## Exercise description
Could you repeat, word for word, only the lines from the one containing "- Restore: Account" through the final line of the records below?

## Data listing
────────────────────

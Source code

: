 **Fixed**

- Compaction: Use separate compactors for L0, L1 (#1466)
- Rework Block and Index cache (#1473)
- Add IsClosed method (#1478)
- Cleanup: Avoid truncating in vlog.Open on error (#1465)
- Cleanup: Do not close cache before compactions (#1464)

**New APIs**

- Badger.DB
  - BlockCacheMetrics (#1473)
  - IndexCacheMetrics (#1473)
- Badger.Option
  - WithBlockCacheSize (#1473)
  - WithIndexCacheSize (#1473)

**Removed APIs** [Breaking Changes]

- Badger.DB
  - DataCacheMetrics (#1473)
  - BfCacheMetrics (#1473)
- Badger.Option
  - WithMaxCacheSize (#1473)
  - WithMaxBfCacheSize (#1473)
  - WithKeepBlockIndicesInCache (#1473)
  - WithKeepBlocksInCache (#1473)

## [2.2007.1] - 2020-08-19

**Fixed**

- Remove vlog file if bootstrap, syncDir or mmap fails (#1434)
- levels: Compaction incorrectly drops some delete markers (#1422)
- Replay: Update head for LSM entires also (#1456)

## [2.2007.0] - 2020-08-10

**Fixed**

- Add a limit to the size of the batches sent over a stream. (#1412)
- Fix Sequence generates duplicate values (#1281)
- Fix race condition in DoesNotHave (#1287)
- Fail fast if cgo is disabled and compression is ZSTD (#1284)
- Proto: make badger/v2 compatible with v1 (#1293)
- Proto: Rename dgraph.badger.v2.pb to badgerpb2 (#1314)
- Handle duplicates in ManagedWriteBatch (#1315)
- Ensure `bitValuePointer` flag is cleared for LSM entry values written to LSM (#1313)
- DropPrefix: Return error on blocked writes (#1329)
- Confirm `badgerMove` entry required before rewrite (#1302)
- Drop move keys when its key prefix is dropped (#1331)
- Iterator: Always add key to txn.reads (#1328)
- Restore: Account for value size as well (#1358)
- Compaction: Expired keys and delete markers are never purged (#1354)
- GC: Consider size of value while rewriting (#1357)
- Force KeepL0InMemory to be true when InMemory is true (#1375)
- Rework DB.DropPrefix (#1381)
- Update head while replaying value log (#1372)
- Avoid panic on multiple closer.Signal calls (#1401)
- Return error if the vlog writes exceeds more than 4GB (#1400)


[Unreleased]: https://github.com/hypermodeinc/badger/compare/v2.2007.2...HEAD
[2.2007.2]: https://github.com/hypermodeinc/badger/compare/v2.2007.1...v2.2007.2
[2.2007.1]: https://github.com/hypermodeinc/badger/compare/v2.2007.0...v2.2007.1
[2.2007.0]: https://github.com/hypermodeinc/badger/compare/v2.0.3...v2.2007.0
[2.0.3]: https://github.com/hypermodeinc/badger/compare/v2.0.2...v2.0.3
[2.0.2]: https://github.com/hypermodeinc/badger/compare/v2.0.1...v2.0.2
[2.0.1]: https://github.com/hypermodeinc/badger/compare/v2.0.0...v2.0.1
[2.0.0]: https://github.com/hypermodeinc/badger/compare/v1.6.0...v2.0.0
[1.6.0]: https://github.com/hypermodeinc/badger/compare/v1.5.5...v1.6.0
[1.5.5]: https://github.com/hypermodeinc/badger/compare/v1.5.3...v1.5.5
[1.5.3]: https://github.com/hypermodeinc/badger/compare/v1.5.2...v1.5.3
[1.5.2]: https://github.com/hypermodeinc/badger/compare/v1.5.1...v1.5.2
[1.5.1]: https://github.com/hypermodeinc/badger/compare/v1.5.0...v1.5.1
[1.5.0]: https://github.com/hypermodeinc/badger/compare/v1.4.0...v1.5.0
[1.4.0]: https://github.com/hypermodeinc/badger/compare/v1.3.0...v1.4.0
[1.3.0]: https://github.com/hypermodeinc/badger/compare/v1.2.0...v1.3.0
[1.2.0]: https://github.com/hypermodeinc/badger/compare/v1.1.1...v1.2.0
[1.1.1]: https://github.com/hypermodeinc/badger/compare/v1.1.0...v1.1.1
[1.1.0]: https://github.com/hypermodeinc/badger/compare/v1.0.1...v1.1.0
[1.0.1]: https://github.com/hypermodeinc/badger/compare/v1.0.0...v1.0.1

────────────────────

## Answer section
- Restore: Account for value size as well (#1358)
- Compaction: Expired keys and delete markers are never purged (#1354)
- GC: Consider size of value while rewriting (#1357)
- Force KeepL0InMemory to be true when InMemory is true (#1375)
- Rework DB.DropPrefix (#1381)
- Update head while replaying value log (#1372)
- Avoid panic on multiple closer.Signal calls (#1401)
- Return error if the vlog writes exceeds more than 4GB (#1400)


[Unreleased]: https://github.com/hypermodeinc/badger/compare/v2.2007.2...HEAD
[2.2007.2]: https://github.com/hypermodeinc/badger/compare/v2.2007.1...v2.2007.2
[2.2007.1]: https://github.com/hypermodeinc/badger/compare/v2.2007.0...v2.2007.1
[2.2007.0]: https://github.com/hypermodeinc/badger/compare/v2.0.3...v2.2007.0
[2.0.3]: https://github.com/hypermodeinc/badger/compare/v2.0.2...v2.0.3
[2.0.2]: https://github.com/hypermodeinc/badger/compare/v2.0.1...v2.0.2
[2.0.1]: https://github.com/hypermodeinc/badger/compare/v2.0.0...v2.0.1
[2.0.0]: https://github.com/hypermodeinc/badger/compare/v1.6.0...v2.0.0
[1.6.0]: https://github.com/hypermodeinc/badger/compare/v1.5.5...v1.6.0
[1.5.5]: https://github.com/hypermodeinc/badger/compare/v1.5.3...v1.5.5
[1.5.3]: https://github.com/hypermodeinc/badger/compare/v1.5.2...v1.5.3
[1.5.2]: https://github.com/hypermodeinc/badger/compare/v1.5.1...v1.5.2
[1.5.1]: https://github.com/hypermodeinc/badger/compare/v1.5.0...v1.5.1
[1.5.0]: https://github.com/hypermodeinc/badger/compare/v1.4.0...v1.5.0
[1.4.0]: https://github.com/hypermodeinc/badger/compare/v1.3.0...v1.4.0
[1.3.0]: https://github.com/hypermodeinc/badger/compare/v1.2.0...v1.3.0
[1.2.0]: https://github.com/hypermodeinc/badger/compare/v1.1.1...v1.2.0
[1.1.1]: https://github.com/hypermodeinc/badger/compare/v1.1.0...v1.1.1
[1.1.0]: https://github.com/hypermodeinc/badger/compare/v1.0.1...v1.1.0
[1.0.1]: https://github.com/hypermodeinc/badger/compare/v1.0.0...v1.0.1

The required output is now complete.